[PATCH v2] net/mlx5: use just sufficient barrier for Arm platforms
    Honnappa Nagarahalli 
    Honnappa.Nagarahalli at arm.com
       
    Thu Mar  9 03:42:29 CET 2023
    
    
  
> -----Original Message-----
> From: Slava Ovsiienko <viacheslavo at nvidia.com>
> Sent: Tuesday, March 7, 2023 10:08 AM
> To: Honnappa Nagarahalli <Honnappa.Nagarahalli at arm.com>; dev at dpdk.org;
> Ruifeng Wang <Ruifeng.Wang at arm.com>; Matan Azrad <matan at nvidia.com>;
> Shahaf Shuler <shahafs at nvidia.com>
> Cc: nd <nd at arm.com>; Matan Azrad <matan at nvidia.com>; stable at dpdk.org;
> nd <nd at arm.com>
> Subject: RE: [PATCH v2] net/mlx5: use just sufficient barrier for Arm platforms
> 
> Hi, Honnappa
> 
> I'm sorry for delay - I had to play with patch, to compile this one with assembly
> listings and check what code is actually generated on x86/ARM.
> 
> On x86 there is no difference at all (with and w/o patch), so no objection from
> my side.
> On ARM we have:
> w/o patch: dmb oshld
> with patch: dmb ishld
> 
> What is the purpose of the barrier - to not allow the CQE read access reordering.
> On x86, "compiler barrier" is quite enough (due to strong load/store ordering).
> On ARM load/store might be reordered, AFAIU.
> 
> CQE resides in the host memory and can be directly written by the NIC via PCIe.
> (In my understanding it can cause core cache(s) invalidations).
> I have a question - should we consider this as outer sharable domain?
> Is it safe to have a barrier for inner domain only in our case?

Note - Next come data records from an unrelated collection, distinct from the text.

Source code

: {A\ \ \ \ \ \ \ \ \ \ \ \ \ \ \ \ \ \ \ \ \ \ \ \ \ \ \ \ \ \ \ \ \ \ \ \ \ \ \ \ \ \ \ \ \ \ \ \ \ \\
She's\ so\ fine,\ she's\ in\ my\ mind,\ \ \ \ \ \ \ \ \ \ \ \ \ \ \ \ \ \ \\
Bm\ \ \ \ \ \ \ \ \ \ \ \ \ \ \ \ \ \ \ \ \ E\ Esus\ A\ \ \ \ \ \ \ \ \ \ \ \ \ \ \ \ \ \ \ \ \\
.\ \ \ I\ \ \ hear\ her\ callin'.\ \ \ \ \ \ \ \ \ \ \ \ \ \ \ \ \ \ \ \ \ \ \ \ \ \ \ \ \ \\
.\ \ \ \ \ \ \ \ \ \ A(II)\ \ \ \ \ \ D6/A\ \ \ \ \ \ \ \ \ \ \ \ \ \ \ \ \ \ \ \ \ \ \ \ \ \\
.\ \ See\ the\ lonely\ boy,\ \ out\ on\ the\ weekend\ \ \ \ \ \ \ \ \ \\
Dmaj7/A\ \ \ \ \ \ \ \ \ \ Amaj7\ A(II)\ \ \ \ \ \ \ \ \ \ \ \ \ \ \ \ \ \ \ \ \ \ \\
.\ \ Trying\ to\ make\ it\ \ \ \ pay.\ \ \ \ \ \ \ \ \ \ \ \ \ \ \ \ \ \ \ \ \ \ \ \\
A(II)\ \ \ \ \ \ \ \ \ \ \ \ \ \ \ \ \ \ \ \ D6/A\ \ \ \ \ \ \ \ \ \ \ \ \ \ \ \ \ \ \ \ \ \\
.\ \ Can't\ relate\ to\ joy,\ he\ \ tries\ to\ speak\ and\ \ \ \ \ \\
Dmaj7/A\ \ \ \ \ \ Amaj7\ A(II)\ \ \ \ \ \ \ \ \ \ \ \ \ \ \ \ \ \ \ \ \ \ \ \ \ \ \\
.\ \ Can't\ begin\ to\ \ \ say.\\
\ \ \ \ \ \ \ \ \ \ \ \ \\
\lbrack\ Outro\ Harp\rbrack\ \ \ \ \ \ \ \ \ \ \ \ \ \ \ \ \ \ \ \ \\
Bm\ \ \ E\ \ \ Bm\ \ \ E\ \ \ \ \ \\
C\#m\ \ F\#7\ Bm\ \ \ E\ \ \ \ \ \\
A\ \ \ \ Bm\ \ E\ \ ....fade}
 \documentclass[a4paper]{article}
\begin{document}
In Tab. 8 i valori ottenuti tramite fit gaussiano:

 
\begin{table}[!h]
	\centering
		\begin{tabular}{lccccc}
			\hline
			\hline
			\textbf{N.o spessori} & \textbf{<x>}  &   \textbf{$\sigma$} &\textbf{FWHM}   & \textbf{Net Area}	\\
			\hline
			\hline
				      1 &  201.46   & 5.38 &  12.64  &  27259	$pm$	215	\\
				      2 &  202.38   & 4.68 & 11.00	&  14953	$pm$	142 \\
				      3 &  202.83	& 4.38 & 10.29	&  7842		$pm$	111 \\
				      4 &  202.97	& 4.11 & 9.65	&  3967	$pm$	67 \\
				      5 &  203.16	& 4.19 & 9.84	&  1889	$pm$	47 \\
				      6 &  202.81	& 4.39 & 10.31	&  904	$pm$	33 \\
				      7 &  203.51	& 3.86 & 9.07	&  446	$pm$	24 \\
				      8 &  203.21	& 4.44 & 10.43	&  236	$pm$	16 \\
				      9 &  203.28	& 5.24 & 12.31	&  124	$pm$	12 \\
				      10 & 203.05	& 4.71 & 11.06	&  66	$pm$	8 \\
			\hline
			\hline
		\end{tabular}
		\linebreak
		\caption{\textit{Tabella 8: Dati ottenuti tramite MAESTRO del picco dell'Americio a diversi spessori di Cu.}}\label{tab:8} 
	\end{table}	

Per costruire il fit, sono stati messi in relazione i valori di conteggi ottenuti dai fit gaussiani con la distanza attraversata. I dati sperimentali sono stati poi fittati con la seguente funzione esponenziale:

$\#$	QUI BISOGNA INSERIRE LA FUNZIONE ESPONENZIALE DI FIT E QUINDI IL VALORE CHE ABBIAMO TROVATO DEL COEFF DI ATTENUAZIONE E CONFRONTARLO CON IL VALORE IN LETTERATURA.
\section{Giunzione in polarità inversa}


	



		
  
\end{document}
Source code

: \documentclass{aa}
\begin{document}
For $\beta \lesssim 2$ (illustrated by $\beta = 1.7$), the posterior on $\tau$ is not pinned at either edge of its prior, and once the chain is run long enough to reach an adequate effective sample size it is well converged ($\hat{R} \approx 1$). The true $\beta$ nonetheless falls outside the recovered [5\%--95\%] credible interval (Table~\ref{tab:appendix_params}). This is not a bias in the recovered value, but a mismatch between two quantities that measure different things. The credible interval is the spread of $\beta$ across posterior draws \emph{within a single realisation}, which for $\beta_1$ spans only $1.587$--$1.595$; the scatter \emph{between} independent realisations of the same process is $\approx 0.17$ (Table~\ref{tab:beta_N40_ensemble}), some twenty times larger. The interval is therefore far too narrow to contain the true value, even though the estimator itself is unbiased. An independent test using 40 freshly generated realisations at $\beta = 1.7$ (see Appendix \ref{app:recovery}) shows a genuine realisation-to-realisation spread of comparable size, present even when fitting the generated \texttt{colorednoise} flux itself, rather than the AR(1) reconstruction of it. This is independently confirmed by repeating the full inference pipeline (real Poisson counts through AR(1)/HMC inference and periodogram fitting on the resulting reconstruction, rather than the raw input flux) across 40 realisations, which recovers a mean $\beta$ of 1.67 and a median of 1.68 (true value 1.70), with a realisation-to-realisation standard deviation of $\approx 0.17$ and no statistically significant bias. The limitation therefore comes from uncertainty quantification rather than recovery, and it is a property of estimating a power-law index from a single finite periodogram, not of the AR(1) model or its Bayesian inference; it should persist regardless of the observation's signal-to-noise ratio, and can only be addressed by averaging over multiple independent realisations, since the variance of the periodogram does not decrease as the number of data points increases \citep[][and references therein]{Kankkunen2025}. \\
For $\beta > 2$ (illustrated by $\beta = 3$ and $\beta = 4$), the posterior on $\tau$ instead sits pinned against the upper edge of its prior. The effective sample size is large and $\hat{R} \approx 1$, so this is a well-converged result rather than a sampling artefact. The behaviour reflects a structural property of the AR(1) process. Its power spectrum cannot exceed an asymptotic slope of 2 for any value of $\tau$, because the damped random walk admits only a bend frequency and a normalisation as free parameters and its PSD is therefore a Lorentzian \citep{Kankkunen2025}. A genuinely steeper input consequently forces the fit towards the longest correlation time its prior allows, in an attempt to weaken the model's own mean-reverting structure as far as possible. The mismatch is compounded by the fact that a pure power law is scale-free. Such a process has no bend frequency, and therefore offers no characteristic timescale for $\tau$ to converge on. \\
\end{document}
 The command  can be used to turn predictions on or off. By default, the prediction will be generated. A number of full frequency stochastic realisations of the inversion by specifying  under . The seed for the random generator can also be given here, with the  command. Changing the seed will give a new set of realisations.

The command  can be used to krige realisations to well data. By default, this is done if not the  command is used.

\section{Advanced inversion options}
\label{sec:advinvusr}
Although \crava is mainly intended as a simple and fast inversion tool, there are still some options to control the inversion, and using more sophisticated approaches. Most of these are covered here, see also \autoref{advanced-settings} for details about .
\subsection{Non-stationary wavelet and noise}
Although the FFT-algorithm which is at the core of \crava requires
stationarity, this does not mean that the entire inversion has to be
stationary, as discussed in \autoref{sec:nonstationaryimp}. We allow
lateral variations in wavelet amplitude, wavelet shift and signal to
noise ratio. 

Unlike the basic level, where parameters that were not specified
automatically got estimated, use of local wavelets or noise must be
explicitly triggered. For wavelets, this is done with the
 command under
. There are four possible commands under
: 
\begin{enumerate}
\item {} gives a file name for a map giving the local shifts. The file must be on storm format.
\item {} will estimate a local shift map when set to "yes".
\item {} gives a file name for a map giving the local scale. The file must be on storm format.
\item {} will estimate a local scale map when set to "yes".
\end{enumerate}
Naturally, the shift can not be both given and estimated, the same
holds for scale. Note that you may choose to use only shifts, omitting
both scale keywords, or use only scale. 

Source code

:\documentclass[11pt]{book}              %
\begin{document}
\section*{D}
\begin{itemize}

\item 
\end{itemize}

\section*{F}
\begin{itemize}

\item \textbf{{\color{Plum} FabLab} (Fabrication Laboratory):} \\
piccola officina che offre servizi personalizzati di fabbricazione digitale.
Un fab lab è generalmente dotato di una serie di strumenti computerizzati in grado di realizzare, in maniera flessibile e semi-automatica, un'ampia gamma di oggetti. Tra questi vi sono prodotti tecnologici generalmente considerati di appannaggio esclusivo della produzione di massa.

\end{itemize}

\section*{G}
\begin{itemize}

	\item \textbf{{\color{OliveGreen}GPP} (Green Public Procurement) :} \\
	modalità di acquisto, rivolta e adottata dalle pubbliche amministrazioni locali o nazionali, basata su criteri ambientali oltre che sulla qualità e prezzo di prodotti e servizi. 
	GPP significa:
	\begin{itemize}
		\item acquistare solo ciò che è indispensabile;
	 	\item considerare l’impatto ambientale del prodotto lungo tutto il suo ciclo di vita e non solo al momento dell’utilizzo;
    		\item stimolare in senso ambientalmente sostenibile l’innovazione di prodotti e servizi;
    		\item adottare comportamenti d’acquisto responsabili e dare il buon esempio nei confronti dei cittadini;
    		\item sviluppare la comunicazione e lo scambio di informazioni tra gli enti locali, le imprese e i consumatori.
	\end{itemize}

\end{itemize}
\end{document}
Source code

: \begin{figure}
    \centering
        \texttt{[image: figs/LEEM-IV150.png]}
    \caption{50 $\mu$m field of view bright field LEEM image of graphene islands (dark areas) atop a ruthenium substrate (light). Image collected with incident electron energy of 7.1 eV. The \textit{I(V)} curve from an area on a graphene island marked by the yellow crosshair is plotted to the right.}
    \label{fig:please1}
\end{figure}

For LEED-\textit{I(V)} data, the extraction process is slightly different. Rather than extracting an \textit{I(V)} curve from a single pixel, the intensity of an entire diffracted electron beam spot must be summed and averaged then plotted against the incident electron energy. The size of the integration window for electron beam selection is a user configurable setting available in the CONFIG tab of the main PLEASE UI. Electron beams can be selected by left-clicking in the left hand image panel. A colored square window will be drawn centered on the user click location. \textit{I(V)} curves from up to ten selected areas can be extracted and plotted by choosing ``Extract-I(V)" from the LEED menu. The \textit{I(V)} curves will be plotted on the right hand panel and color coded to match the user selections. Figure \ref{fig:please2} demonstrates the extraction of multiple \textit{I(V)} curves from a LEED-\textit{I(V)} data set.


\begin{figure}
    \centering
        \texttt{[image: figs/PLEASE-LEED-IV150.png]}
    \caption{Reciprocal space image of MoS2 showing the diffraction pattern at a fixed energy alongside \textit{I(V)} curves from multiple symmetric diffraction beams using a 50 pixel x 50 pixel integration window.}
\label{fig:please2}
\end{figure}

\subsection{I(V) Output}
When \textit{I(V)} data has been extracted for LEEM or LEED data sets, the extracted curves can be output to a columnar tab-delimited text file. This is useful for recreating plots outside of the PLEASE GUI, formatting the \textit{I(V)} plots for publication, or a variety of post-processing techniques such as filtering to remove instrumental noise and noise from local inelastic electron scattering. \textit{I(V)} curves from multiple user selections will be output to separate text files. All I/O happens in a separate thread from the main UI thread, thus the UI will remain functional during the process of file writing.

Inner domain is enough, hence the reason for this patch.
> 
> We have updated the cqe_check() routine, sorry for this. Could you, please,
> update the patch and send v3?
Sent V3
> 
> With best regards,
> Slava
> 
> > -----Original Message-----
> > From: Honnappa Nagarahalli <Honnappa.Nagarahalli at arm.com>
> > Sent: вторник, 15 ноября 2022 г. 03:46
> > To: Slava Ovsiienko <viacheslavo at nvidia.com>; dev at dpdk.org; Ruifeng
> > Wang <Ruifeng.Wang at arm.com>; Matan Azrad <matan at nvidia.com>;
> Shahaf
> > Shuler <shahafs at nvidia.com>
> > Cc: nd <nd at arm.com>; Matan Azrad <matan at nvidia.com>;
> stable at dpdk.org;
> > nd <nd at arm.com>
> > Subject: RE: [PATCH v2] net/mlx5: use just sufficient barrier for Arm
> > platforms
> >
> > <snip>
> >
> > >
> > > >
> > > > Hi, Honnappa
> > > Hi Slava, thanks for the feedback.
> > >
> > > >
> > > > We discussed the barrier here:
> > > > http://patches.dpdk.org/project/dpdk/patch/20210606164948.35997-1-
> > > > honnappa.nagarahalli at arm.com/
> > > Yes, I have changed the patch according to the discussion. i.e.
> > > barrier is needed, but different (inner sharable domain) barrier is required.
> > >
> > > >
> > > > (BTW, it is good practice to keep the reference to previous patch
> > > > versions below Commit Message of the next ones).
> > > >
> > > > This barrier is not about compiler ordering, it is about external
> > > > HW agent memory action completions.
> > > > So, I'm not sure the rte_atomic_thread_fence() is safe for x86 -
> > > > patch impacts
> > > > x86 as well.
> > > The earlier barrier 'rte_io_rmb()', resolves to a compiler barrier on x86 [1].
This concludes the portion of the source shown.